> Task details
The answer must consist of every record below, reproduced exactly.

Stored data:

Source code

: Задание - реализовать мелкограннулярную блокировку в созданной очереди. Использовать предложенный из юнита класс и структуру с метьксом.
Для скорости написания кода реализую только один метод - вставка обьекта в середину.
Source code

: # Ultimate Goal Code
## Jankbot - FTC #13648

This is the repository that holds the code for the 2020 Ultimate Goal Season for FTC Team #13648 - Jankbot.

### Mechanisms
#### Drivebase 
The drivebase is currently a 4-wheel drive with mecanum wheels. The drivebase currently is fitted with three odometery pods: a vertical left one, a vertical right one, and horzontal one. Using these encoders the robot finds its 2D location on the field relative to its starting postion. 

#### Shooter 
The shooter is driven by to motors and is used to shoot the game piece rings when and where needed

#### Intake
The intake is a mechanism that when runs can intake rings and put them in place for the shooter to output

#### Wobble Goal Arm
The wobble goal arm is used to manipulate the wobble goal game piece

> Task answer
Source code

: Задание - реализовать мелкограннулярную блокировку в созданной очереди. Использовать предложенный из юнита класс и структуру с метьксом.
Для скорости написания кода реализую только один метод - вставка обьекта в середину.
Source code

: # Ultimate Goal Code
## Jankbot - FTC #13648

This is the repository that holds the code for the 2020 Ultimate Goal Season for FTC Team #13648 - Jankbot.

### Mechanisms
#### Drivebase 
The drivebase is currently a 4-wheel drive with mecanum wheels. The drivebase currently is fitted with three odometery pods: a vertical left one, a vertical right one, and horzontal one. Using these encoders the robot finds its 2D location on the field relative to its starting postion. 

#### Shooter 
The shooter is driven by to motors and is used to shoot the game piece rings when and where needed

#### Intake
The intake is a mechanism that when runs can intake rings and put them in place for the shooter to output

#### Wobble Goal Arm
The wobble goal arm is used to manipulate the wobble goal game piece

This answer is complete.